Regulators, banks, fintechs, and telecoms unite under NeFF to combat rising e-fraud and protect Nigeria’s digital finance ecosystem
The Central Bank of Nigeria (CBN) has unveiled a bold, industry-wide strategy to tackle rising digital fraud, aiming to reduce fraud response times to under 30 minutes.
Deputy Governor for Financial System Stability, Philip Ikeazor, made the announcement at the 2026 Nigeria Electronic Fraud Forum (NeFF) Technical Kick-Off Session in Lagos. The event brought together regulators, banks, fintechs, payment service providers, telecom operators, and law enforcement agencies to map out a coordinated approach to fraud mitigation.
Represented by Ibrahim Umar Hassan, Director of Development and Finance Institutions Supervision, Ikeazor said the CBN is shifting from reactive fraud controls to predictive, real-time, enterprise-wide management systems. This comes as electronic fraud losses have surged in recent years.
“Fraud is no longer merely an operational issue; it is a financial stability concern. Unchecked fraud undermines trust in digital finance, threatens financial inclusion gains, and poses systemic risks to the economy,” Ikeazor said.
The new approach, he explained, will involve measurable actions such as ensuring fraud response times fall below 30 minutes, a step expected to improve recovery outcomes and limit systemic exposure.
Highlighting past achievements, Ikeazor noted NeFF’s role in strengthening Nigeria’s payments system, citing the migration to EMV chip-and-PIN cards which virtually eliminated ATM card cloning and the introduction of mandatory two-factor authentication for electronic banking. These initiatives helped reduce e-fraud losses between 2014 and 2017, even as transaction volumes expanded rapidly.
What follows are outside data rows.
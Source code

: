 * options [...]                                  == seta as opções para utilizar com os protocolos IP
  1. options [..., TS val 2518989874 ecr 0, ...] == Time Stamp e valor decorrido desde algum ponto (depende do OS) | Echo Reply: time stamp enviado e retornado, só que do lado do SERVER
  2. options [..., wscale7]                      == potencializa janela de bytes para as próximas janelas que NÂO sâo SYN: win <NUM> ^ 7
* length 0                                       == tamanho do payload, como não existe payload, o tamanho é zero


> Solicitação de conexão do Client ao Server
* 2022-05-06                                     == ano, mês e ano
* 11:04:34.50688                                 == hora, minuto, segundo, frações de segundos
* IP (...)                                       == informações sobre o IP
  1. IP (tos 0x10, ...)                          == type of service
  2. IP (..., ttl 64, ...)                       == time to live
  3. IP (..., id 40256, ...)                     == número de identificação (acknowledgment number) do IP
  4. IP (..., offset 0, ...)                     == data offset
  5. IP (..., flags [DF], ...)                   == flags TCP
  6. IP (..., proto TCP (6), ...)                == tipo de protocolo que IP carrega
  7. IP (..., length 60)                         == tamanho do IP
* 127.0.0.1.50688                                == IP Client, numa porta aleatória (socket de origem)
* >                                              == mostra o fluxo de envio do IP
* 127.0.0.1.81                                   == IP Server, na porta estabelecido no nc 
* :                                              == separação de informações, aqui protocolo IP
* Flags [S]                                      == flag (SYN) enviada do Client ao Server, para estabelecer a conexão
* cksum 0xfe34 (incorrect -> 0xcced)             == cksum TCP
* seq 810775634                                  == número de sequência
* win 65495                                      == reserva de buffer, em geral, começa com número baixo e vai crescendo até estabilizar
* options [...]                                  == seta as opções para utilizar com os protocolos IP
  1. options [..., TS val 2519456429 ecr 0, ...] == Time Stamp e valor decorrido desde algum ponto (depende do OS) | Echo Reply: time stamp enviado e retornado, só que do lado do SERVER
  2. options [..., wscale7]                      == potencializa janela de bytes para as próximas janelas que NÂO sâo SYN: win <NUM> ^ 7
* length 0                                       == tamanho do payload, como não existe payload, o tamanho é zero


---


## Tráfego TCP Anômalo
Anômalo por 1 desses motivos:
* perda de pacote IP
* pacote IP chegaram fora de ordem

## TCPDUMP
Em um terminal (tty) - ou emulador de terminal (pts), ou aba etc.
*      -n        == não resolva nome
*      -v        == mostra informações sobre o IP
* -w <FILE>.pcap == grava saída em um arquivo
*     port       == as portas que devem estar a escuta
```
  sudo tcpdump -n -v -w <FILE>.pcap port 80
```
However, he warned that emerging threats including social engineering, SIM-swap fraud, insider compromise, and authorised push payment (APP) scams require stronger, faster, and more coordinated industry responses.
Ikeazor highlighted Nigeria’s progress in identity management, particularly the integration of the Bank Verification Number (BVN) with the National Identification Number (NIN), which has curtailed impersonation and synthetic identity fraud. He also pointed to the migration to ISO 20022, a global messaging standard that provides richer transaction data for improved traceability, analytics, and early fraud detection.
“Beyond compliance, ISO 20022 gives us the data depth required for faster investigations, better pattern recognition, and more effective collaboration including across borders,” he said.
Opening the session, Rakiya O. Yusuf, Director of Payments System Supervision at the CBN and NeFF Chair, emphasised that sustained collaboration among regulators, financial institutions, fintechs, identity management agencies, and law enforcement is essential to reducing electronic fraud.
Looking ahead, Ikeazor said the CBN will focus on bold fraud-reduction targets, strengthened accountability, deeper fintech and telecom engagement, and transparent performance measurement through industry scorecards.
“With clear targets, shared responsibility, and sustained collaboration, 2026 must be remembered as the turning point when Nigeria decisively shrank fraud losses and secured the future of its digital financial ecosystem,” he said.